WildDemon Cornelius - Jan 02, 2005 5:20:46 pm PST #2759 of 3531
Take your fingers off it, don't you dare touch it, you know it don't belong to you, to you...

We know there is an afterlife, but Fred—perhaps uniquely among human beings—doesn't get one. Or if the best authority on the process is wrong, then what Fred gets is for little rotted shards of her self-awareness to exist forever mired in the midst of Illyria's far vaster self.

Ack. Good point. The rumours about Season Six seem to indicate that they might have gone with the latter, but we don't really know for sure. They never specifically said that Fred didn't get an afterlife (which is actually a pretty vague concept in the Jossverse; the only real time that it is discussed is Buffy in Season Six), but they did say that her soul was destroyed rather than flying off somewhere. In some belief systems (Gnosticism, I think, and maybe other branches of Christianity), people have a separate "soul" and a separate "spirit"; I'm not clear on the difference between those and the Jossverse only ever mentions "souls" but that is one slightly cheap way to give Fred an afterlife.

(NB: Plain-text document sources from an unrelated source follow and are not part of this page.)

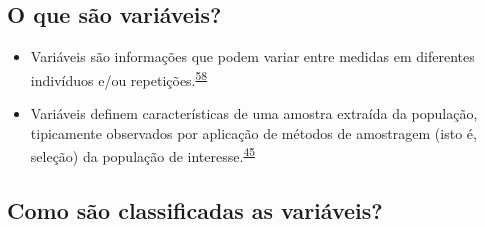 \documentclass[
  a4paper,
]{book}
\begin{document}
\hypertarget{o-que-suxe3o-variuxe1veis}{%
\subsection{O que são variáveis?}\label{o-que-suxe3o-variuxe1veis}}

\begin{itemize}
\item
  Variáveis são informações que podem variar entre medidas em diferentes indivíduos e/ou repetições.\textsuperscript{\protect\hyperlink{ref-Altman1999}{58}}
\item
  Variáveis definem características de uma amostra extraída da população, tipicamente observados por aplicação de métodos de amostragem (isto é, seleção) da população de interesse.\textsuperscript{\protect\hyperlink{ref-vetter2017}{45}}
\end{itemize}

\hypertarget{como-suxe3o-classificadas-as-variuxe1veis}{%
\subsection{Como são classificadas as variáveis?}\label{como-suxe3o-classificadas-as-variuxe1veis}}
\end{document}
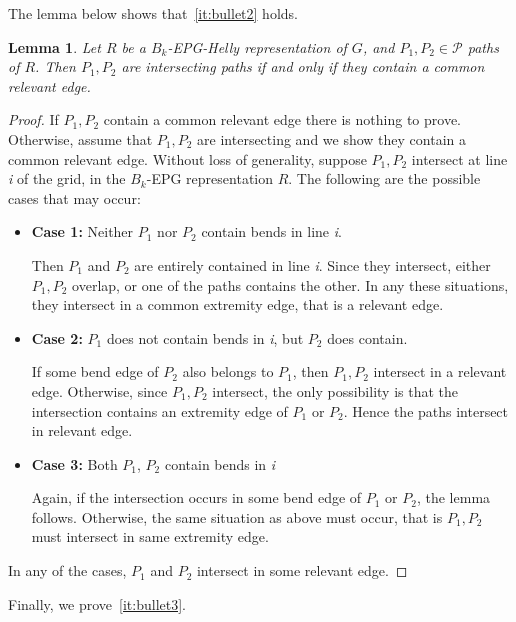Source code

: \documentclass[preprint,12pt]{elsarticle} %
\newtheorem{lema}[theorem]{Lemma}
\begin{document}
The lemma below shows that~\ref{it:bullet2} holds.

\begin{lema}\label{lem:relevantEdges}
Let $R$ be a $B_k$-EPG-Helly representation of $G$, and $P_1, P_2 \in \mathcal{P}$ paths of $R$. Then $P_1, P_2$ are intersecting paths if and only if they contain a common relevant edge.
\end{lema}


\begin{proof}
If $P_1, P_2$ contain a common relevant edge there is nothing to prove. Otherwise, assume that $P_1, P_2$ are intersecting and we show they contain a common relevant edge. Without loss of generality, suppose $P_1, P_2$ intersect at line \textit{i} of the grid, in the  $B_k$-EPG representation $R$. The following are the possible cases that may occur:

\begin{itemize}
\item \textbf{Case 1:} Neither $P_1$ nor $P_2$ contain bends in line \textit{i}. 

Then $P_1$ and $ P_2$  are entirely contained in line \textit{i}. Since they intersect, either $P_1, P_2$  overlap, or one of the paths contains the other. In any these situations, they intersect in a common extremity edge, that is a relevant edge.

\item \textbf{Case 2:} $P_1$ does not contain bends in \textit{i}, but $ P_2$ does contain.

If some bend edge of $P_2$ also belongs to $P_1$, then $P_1, P_2$  intersect in  a relevant edge. Otherwise, since $P_1, P_2$  intersect, the only possibility is that the intersection contains an extremity edge of $P_1$ or $ P_2$. Hence the paths intersect in relevant edge.  

\item \textbf{Case 3:} Both $P_1$,  $P_2$ contain bends in \textit{i}

Again, if the intersection occurs in some bend edge of $P_1$  or $P_2$, the lemma follows. Otherwise, the same situation as above must occur, that is $P_1, P_2$  must intersect in same extremity edge.
 
\end{itemize}
In any of the cases, $P_1$ and $P_2$ intersect in some relevant edge.
\end{proof}

Finally, we prove~\ref{it:bullet3}.

\end{document}

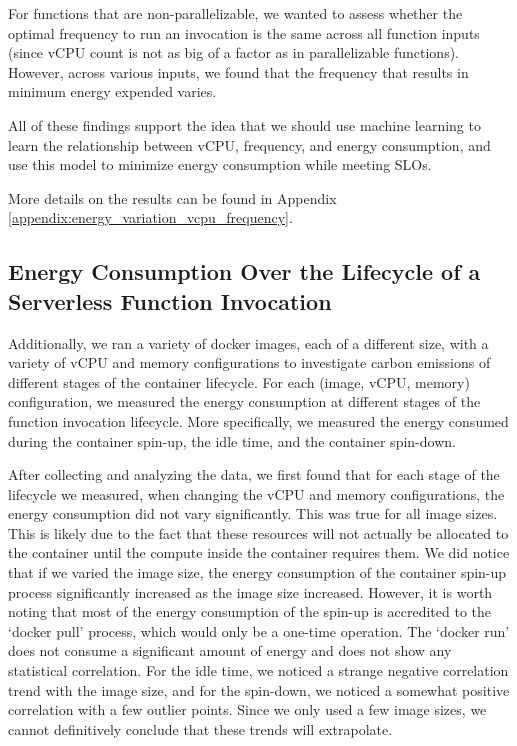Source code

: \documentclass[times, 10pt,twocolumn]{article}
\begin{document}
For functions that are non-parallelizable, we wanted to assess whether the optimal frequency to run an invocation is the same across all function inputs (since vCPU count is not as big of a factor as in parallelizable functions). However, across various inputs, we found that the frequency that results in minimum energy expended varies. 

All of these findings support the idea that we should use machine learning to learn the relationship between vCPU, frequency, and energy consumption, and use this model to minimize energy consumption while meeting SLOs.

More details on the results can be found in Appendix \ref{appendix:energy_variation_vcpu_frequency}.

\subsection{Energy Consumption Over the Lifecycle of a Serverless Function Invocation}
Additionally, we ran a variety of docker images, each of a different size, with a variety of vCPU and memory configurations to investigate carbon emissions of different stages of the container lifecycle. For each (image, vCPU, memory) configuration, we measured the energy consumption at different stages of the function invocation lifecycle. More specifically, we measured the energy consumed during the container spin-up, the idle time, and the container spin-down.

After collecting and analyzing the data, we first found that for each stage of the lifecycle we measured, when changing the vCPU and memory configurations, the energy consumption did not vary significantly. This was true for all image sizes. This is likely due to the fact that these resources will not actually be allocated to the container until the compute inside the container requires them. We did notice that if we varied the image size, the energy consumption of the container spin-up process significantly increased as the image size increased. However, it is worth noting that most of the energy consumption of the spin-up is accredited to the `docker pull' process, which would only be a one-time operation. The `docker run' does not consume a significant amount of energy and does not show any statistical correlation. For the idle time, we noticed a strange negative correlation trend with the image size, and for the spin-down, we noticed a somewhat positive correlation with a few outlier points. Since we only used a few image sizes, we cannot definitively conclude that these trends will extrapolate.
\end{document}
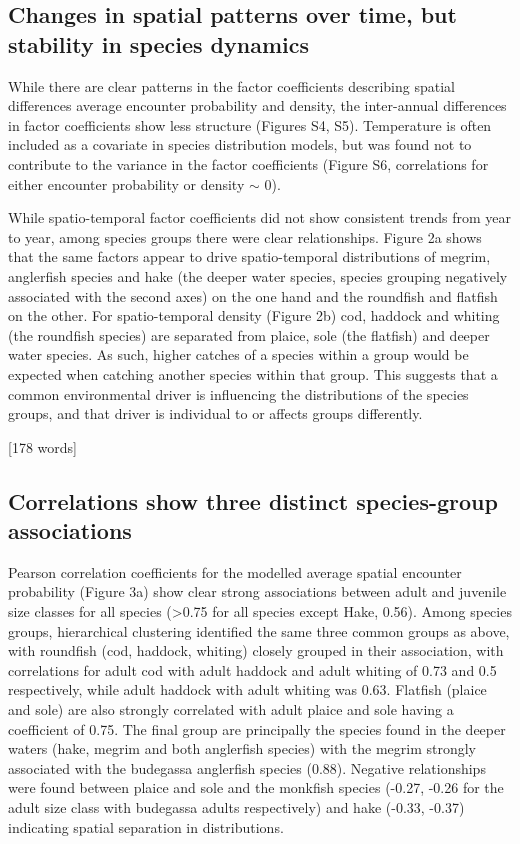\documentclass{nature}
\begin{document}
\begin{linenumbers}
[397 words]

\subsection{Changes in spatial patterns over time, but stability in species
	dynamics}

While there are clear patterns in the factor coefficients describing spatial
differences average encounter probability and density, the inter-annual
differences in factor coefficients show less structure (Figures S4, S5).
Temperature is often included as a covariate in species distribution models,
but was found not to contribute to the variance in the factor coefficients
(Figure S6, correlations for either encounter probability or density $\sim$ 0).

While spatio-temporal factor coefficients did not show consistent trends from
year to year, among species groups there were clear relationships. Figure 2a
shows that the same factors appear to drive spatio-temporal distributions of
megrim, anglerfish species and hake (the deeper water species, species grouping
negatively associated with the second axes) on the one hand and the roundfish
and flatfish on the other. For spatio-temporal density (Figure 2b) cod, haddock
and whiting (the roundfish species) are separated from plaice, sole (the
flatfish) and deeper water species. As such, higher catches of a species within
a group would be expected when catching another species within that group. This
suggests that a common environmental driver is influencing the distributions of
the species groups, and that driver is individual to or affects groups
differently.  

[178 words]

\subsection{Correlations show three distinct species-group associations}
Pearson correlation coefficients for the modelled average spatial encounter
probability (Figure 3a) show clear strong associations between adult and
juvenile size classes for all species (\textgreater 0.75 for all species except
Hake, 0.56).  Among species groups, hierarchical clustering identified the same
three common groups as above, with roundfish (cod, haddock, whiting) closely
grouped in their association, with correlations for adult cod with adult
haddock and adult whiting of 0.73 and 0.5 respectively, while adult haddock
with adult whiting was 0.63. Flatfish (plaice and sole) are also strongly
correlated with adult plaice and sole having a coefficient of 0.75.  The final
group are principally the species found in the deeper waters (hake, megrim and
both anglerfish species) with the megrim strongly associated with the budegassa
anglerfish species (0.88). Negative relationships were found between plaice and
sole and the monkfish species (-0.27, -0.26 for the adult size class with
budegassa adults respectively) and hake (-0.33, -0.37) indicating spatial
separation in distributions.


\end{linenumbers}
\end{document}
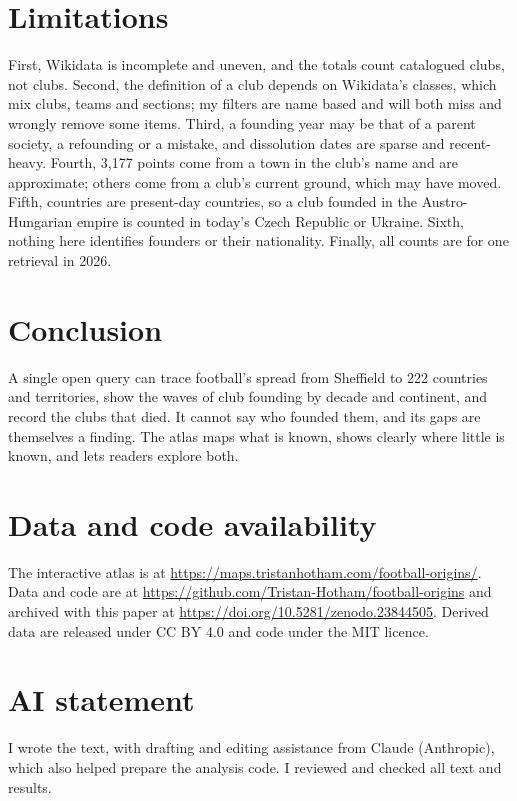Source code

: \documentclass[11pt,a4paper]{article}
\begin{document}
\section{Limitations}
First, Wikidata is incomplete and uneven, and the totals count catalogued clubs, not clubs. Second, the definition of a club depends on Wikidata's classes, which mix clubs, teams and sections; my filters are name based and will both miss and wrongly remove some items. Third, a founding year may be that of a parent society, a refounding or a mistake, and dissolution dates are sparse and recent-heavy. Fourth, 3,177 points come from a town in the club's name and are approximate; others come from a club's current ground, which may have moved. Fifth, countries are present-day countries, so a club founded in the Austro-Hungarian empire is counted in today's Czech Republic or Ukraine. Sixth, nothing here identifies founders or their nationality. Finally, all counts are for one retrieval in 2026.

\section{Conclusion}
A single open query can trace football's spread from Sheffield to 222 countries and territories, show the waves of club founding by decade and continent, and record the clubs that died. It cannot say who founded them, and its gaps are themselves a finding. The atlas maps what is known, shows clearly where little is known, and lets readers explore both.

\section*{Data and code availability}
The interactive atlas is at \url{https://maps.tristanhotham.com/football-origins/}. Data and code are at \url{https://github.com/Tristan-Hotham/football-origins} and archived with this paper at \url{https://doi.org/10.5281/zenodo.23844505}. Derived data are released under CC BY 4.0 and code under the MIT licence.

\section*{AI statement}
I wrote the text, with drafting and editing assistance from Claude (Anthropic), which also helped prepare the analysis code. I reviewed and checked all text and results.
\end{document}
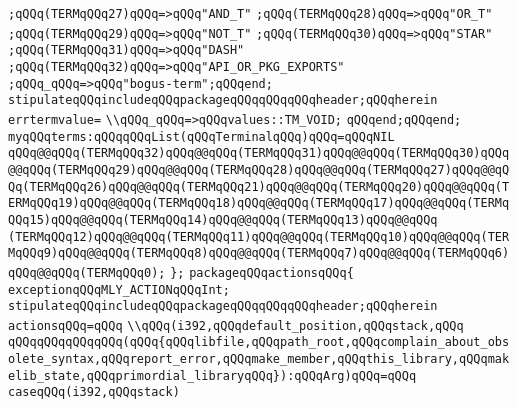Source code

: \verb|;qQQq(TERMqQQq27)qQQq=>qQQq"AND_T"|\newline
\verb|;qQQq(TERMqQQq28)qQQq=>qQQq"OR_T"|\newline
\verb|;qQQq(TERMqQQq29)qQQq=>qQQq"NOT_T"|\newline
\verb|;qQQq(TERMqQQq30)qQQq=>qQQq"STAR"|\newline
\verb|;qQQq(TERMqQQq31)qQQq=>qQQq"DASH"|\newline
\verb|;qQQq(TERMqQQq32)qQQq=>qQQq"API_OR_PKG_EXPORTS"|\newline
\verb|;qQQq_qQQq=>qQQq"bogus-term";qQQqend;|\newline
\verb|stipulateqQQqincludeqQQqpackageqQQqqQQqqQQqheader;qQQqherein|\newline
\verb|errtermvalue=|\newline
\verb|\\qQQq_qQQq=>qQQqvalues::TM_VOID;|\newline
\verb|qQQqend;qQQqend;|\newline
\verb|myqQQqterms:qQQqqQQqList(qQQqTerminalqQQq)qQQq=qQQqNIL|\newline
\verb|qQQq@@qQQq(TERMqQQq32)qQQq@@qQQq(TERMqQQq31)qQQq@@qQQq(TERMqQQq30)qQQq@@qQQq(TERMqQQq29)qQQq@@qQQq(TERMqQQq28)qQQq@@qQQq(TERMqQQq27)qQQq@@qQQq(TERMqQQq26)qQQq@@qQQq(TERMqQQq21)qQQq@@qQQq(TERMqQQq20)qQQq@@qQQq(TERMqQQq19)qQQq@@qQQq(TERMqQQq18)qQQq@@qQQq(TERMqQQq17)qQQq@@qQQq(TERMqQQq15)qQQq@@qQQq(TERMqQQq14)qQQq@@qQQq(TERMqQQq13)qQQq@@qQQq|\newline
\verb|(TERMqQQq12)qQQq@@qQQq(TERMqQQq11)qQQq@@qQQq(TERMqQQq10)qQQq@@qQQq(TERMqQQq9)qQQq@@qQQq(TERMqQQq8)qQQq@@qQQq(TERMqQQq7)qQQq@@qQQq(TERMqQQq6)qQQq@@qQQq(TERMqQQq0);|\newline
\verb|};|\newline
\verb|packageqQQqactionsqQQq{|\newline
\verb|exceptionqQQqMLY_ACTIONqQQqInt;|\newline
\verb|stipulateqQQqincludeqQQqpackageqQQqqQQqqQQqheader;qQQqherein|\newline
\verb|actionsqQQq=qQQq|\newline
\verb|\\qQQq(i392,qQQqdefault_position,qQQqstack,qQQq|\newline
\verb|qQQqqQQqqQQqqQQq(qQQq{qQQqlibfile,qQQqpath_root,qQQqcomplain_about_obsolete_syntax,qQQqreport_error,qQQqmake_member,qQQqthis_library,qQQqmakelib_state,qQQqprimordial_libraryqQQq}):qQQqArg)qQQq=qQQq|\newline
\verb|caseqQQq(i392,qQQqstack)|\newline
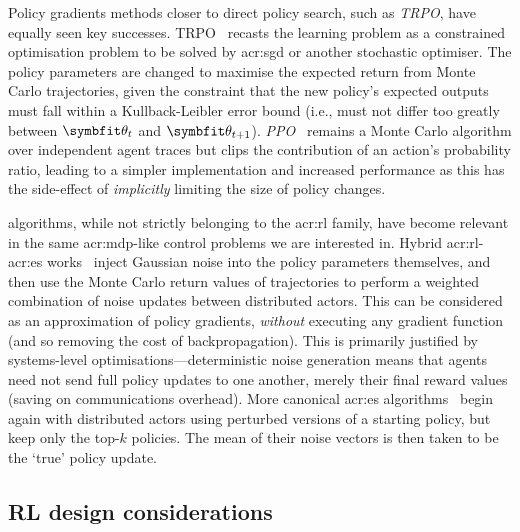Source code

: Policy gradients methods closer to direct policy search, such as \emph{TRPO}, have equally seen key successes.
TRPO~\parencite{DBLP:conf/icml/SchulmanLAJM15} recasts the learning problem as a constrained optimisation problem to be solved by \gls{acr:sgd} or another stochastic optimiser.
The policy parameters are changed to maximise the expected return from Monte Carlo trajectories, given the constraint that the new policy's expected outputs must fall within a Kullback-Leibler error bound (i.e., must not differ too greatly between $\wvec{t}$ and $\wvec{t+1}$).
\emph{PPO}~\parencite{DBLP:journals/corr/SchulmanWDRK17} remains a Monte Carlo algorithm over independent agent traces but clips the contribution of an action's probability ratio, leading to a simpler implementation and increased performance as this has the side-effect of \emph{implicitly} limiting the size of policy changes.

 algorithms, while not strictly belonging to the \gls{acr:rl} family, have become relevant in the same \gls{acr:mdp}-like control problems we are interested in.
Hybrid \gls{acr:rl}-\gls{acr:es} works~\parencite{DBLP:journals/corr/SalimansHCS17} inject Gaussian noise into the policy parameters themselves, and then use the Monte Carlo return values of trajectories to perform a weighted combination of noise updates between distributed actors.
This can be considered as an approximation of policy gradients, \emph{without} executing any gradient function (and so removing the cost of backpropagation).
This is primarily justified by systems-level optimisations---deterministic noise generation means that agents need not send full policy updates to one another, merely their final reward values (saving on communications overhead).
More canonical \gls{acr:es} algorithms~\parencite{DBLP:journals/corr/abs-1802-08842} begin again with distributed actors using perturbed versions of a starting policy, but keep only the top-$k$ policies.
The mean of their noise vectors is then taken to be the `true' policy update.

%
%
%

\subsection{RL design considerations}
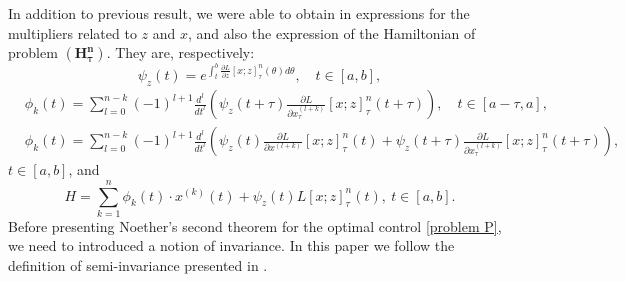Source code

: \documentclass{my-aims}
\theoremstyle{definition}
\begin{document}
In addition to previous result, we were able to obtain in \cite{MyArt05} 
expressions for the multipliers related to $z$ and $x$, and also the 
expression of the Hamiltonian of problem $\mathbf{(H_\tau^n)}$. They are, 
respectively:
\begin{equation}
\label{psi_z}
\psi_z(t)=e^{\int_t^b\frac{\partial L}{\partial z}[x;z]^n_\tau(\theta)d\theta},
\quad t \in [a,b],
\end{equation}
\begin{equation}
\label{phi_k}
\begin{split}
&\phi_{k}(t)=\sum_{l=0}^{n-k}(-1)^{l+1}\frac{d^l}{dt^l}\left(\psi_{z}(t+\tau)
\frac{\partial L}{\partial x_\tau^{(l+k)}}[x;z]^n_\tau(t+\tau)\right), \quad t \in [a-\tau,a],\\
&\phi_{k}(t)=\sum_{l=0}^{n-k}(-1)^{l+1}\frac{d^l}{dt^l}\left(\psi_z(t)
\frac{\partial L}{\partial x^{(l+k)}}[x;z]^n_\tau(t)
+\psi_{z}(t+\tau)
\frac{\partial L}{\partial x_\tau^{(l+k)}}[x;z]^n_\tau(t+\tau)\right), 
\end{split}
\end{equation}
$t\in [a,b]$, and
\begin{equation}
\label{Hamilt H-O delay}
H=\sum_{k=1}^n\phi_k(t) \cdot x^{(k)}(t)
+\psi_z(t) L[x;z]^n_\tau(t), \ t\in [a,b].
\end{equation}
Before presenting Noether's second theorem for the optimal control \eqref{problem P}, 
we need to introduced a notion of invariance. In this paper we follow the definition 
of semi-invariance presented in \cite{Torres2003MR1980565}.
\end{document}
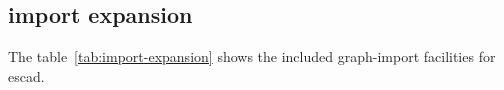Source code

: \documentclass[a4paper, 12pt, openany]{scrbook}
\begin{document}
\subsection{import expansion}
The table~\ref{tab:import-expansion} shows the included graph-import facilities for escad.
\end{document}
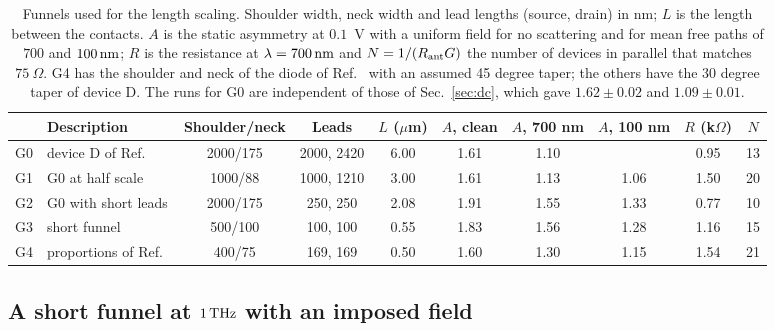 \begin{table}
\caption{Funnels used for the length scaling. Shoulder width, neck width
and lead lengths (source, drain) in nm; $L$ is the length between the
contacts. $A$ is the static asymmetry at $0.1$~V with a uniform field for
no scattering and for mean free paths of $700$ and $100\,\mathrm{nm}$; $R$ is the
resistance at $\lambda=700\,\mathrm{nm}$ and $N=1/(R_{\mathrm{ant}} G)$ the number of devices in
parallel that matches $75\ \Omega$. G4 has the shoulder and neck of the
diode of Ref.~\cite{zhu2013graphene} with an assumed 45 degree taper; the
others have the 30 degree taper of device D. The runs for G0 are
independent of those of Sec.~\ref{sec:dc}, which gave $1.62\pm0.02$ and
$1.09\pm0.01$.}
\label{tab:short}
\begin{ruledtabular}
\begin{tabular}{llcccccccc}
 & Description & Shoulder/neck & Leads & $L$ ($\mu$m) & $A$, clean & $A$, 700 nm & $A$, 100 nm & $R$ (k$\Omega$) & $N$ \\
\hline
G0 & device D of Ref.~\cite{nguyen2021geometric} & 2000/175 & 2000, 2420 & 6.00 & 1.61 & 1.10 & & 0.95 & 13 \\
G1 & G0 at half scale & 1000/88 & 1000, 1210 & 3.00 & 1.61 & 1.13 & 1.06 & 1.50 & 20 \\
G2 & G0 with short leads & 2000/175 & 250, 250 & 2.08 & 1.91 & 1.55 & 1.33 & 0.77 & 10 \\
G3 & short funnel & 500/100 & 100, 100 & 0.55 & 1.83 & 1.56 & 1.28 & 1.16 & 15 \\
G4 & proportions of Ref.~\cite{zhu2013graphene} & 400/75 & 169, 169 & 0.50 & 1.60 & 1.30 & 1.15 & 1.54 & 21 \\
\end{tabular}
\end{ruledtabular}
\end{table}

\subsection{A short funnel at $1\,\mathrm{THz}$ with an imposed field}
\label{sec:short}

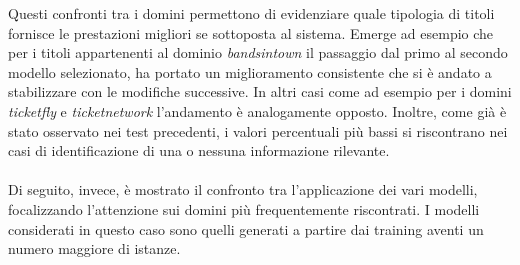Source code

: \documentclass[a4paper]{report}
\begin{document}
Questi confronti tra i domini permettono di evidenziare quale tipologia di titoli fornisce le prestazioni migliori se sottoposta al sistema. Emerge ad esempio che per i titoli appartenenti al dominio \textit{bandsintown} il passaggio dal primo al secondo modello selezionato, ha portato un miglioramento consistente che si è andato a stabilizzare con le modifiche successive. In altri casi come ad esempio per i domini \textit{ticketfly} e \textit{ticketnetwork} l'andamento è analogamente opposto. Inoltre, come già è stato osservato nei test precedenti, i valori percentuali più bassi si riscontrano nei casi di identificazione di una o nessuna informazione rilevante.
\\ \\
Di seguito, invece, è mostrato il confronto tra l'applicazione dei vari modelli, focalizzando l'attenzione sui domini più frequentemente riscontrati. I modelli considerati in questo caso sono quelli generati a partire dai training aventi un numero maggiore di istanze.
\end{document}
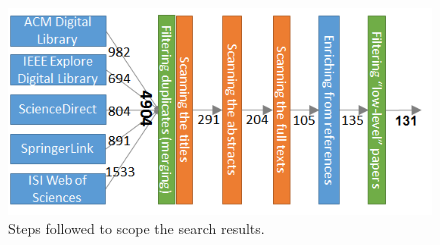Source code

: \documentclass[PhD, Submit, ngerman,UKenglish,table]{scrbook}
\begin{document}
\begin{figure}
\centering
\includegraphics[scale=1]{images/papers_filtering.png}
\caption{Steps followed to scope the search results.}
\label{fig:papers_filtering}
\end{figure}
\end{document}
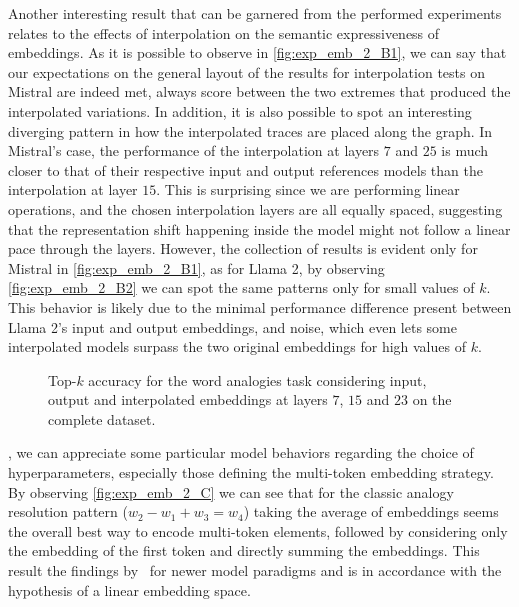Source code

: Another interesting result that can be garnered from the performed experiments relates to the effects of interpolation on the semantic expressiveness of embeddings.
As it is possible to observe in \cref{fig:exp_emb_2_B1}, we can say that our expectations on the general layout of the results for interpolation tests on Mistral are indeed met,  always score between the two extremes that produced the interpolated variations.
In addition, it is also possible to spot an interesting diverging pattern in how the interpolated traces are placed along the graph.
In Mistral's case, the performance of the interpolation at layers $7$ and $25$ is much closer to that of their respective input and output references models than the interpolation at layer $15$.
This is surprising since we are performing linear operations, and the chosen interpolation layers are all equally spaced, suggesting that the representation shift happening inside the model might not follow a linear pace through the layers.
However, the  collection of results is evident only for Mistral in \cref{fig:exp_emb_2_B1}, as for Llama 2, by observing \cref{fig:exp_emb_2_B2} we can spot the same patterns only for small values of $k$.
This behavior is likely due to the minimal performance difference present between Llama 2's input and output embeddings, and noise, which even lets some interpolated models surpass the two original embeddings for high values of $k$.

\begin{figure}[t!]
    \centering
    \caption[Top-$k$ accuracy for the word analogies task considering input, output and interpolated embeddings on the complete dataset.]{Top-$k$ accuracy for the word analogies task considering input, output and interpolated embeddings at layers $7$, $15$ and $23$ on the complete dataset.}
    \label{fig:exp_emb_2_B}
\end{figure}

, we can appreciate some particular model behaviors regarding the choice of hyperparameters, especially those defining the multi-token embedding strategy.
By observing \cref{fig:exp_emb_2_C} we can see that for the classic analogy resolution pattern ($w_2 - w_1 + w_3 = w_4$) taking the average of embeddings seems the overall best way to encode multi-token elements, followed by considering only the embedding of the first token and directly summing the embeddings.
This result  the findings  by~\citet{drozd2016} for newer model paradigms and is in accordance with the hypothesis of a linear embedding space.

Matt the Bruins fan - Jan 03, 2005 5:48:38 am PST #2760 of 3531
"I remember when they eventually introduced that drug kingpin who murdered people and smuggled drugs inside snakes and I was like 'Finally. A normal person.'” —RahvinDragand

They never specifically said that Fred didn't get an afterlife

How else would one interpret "There's nothing left to bring back. Miss Burkle's soul was consumed by the fires of resurrection. Everything she was is gone" then?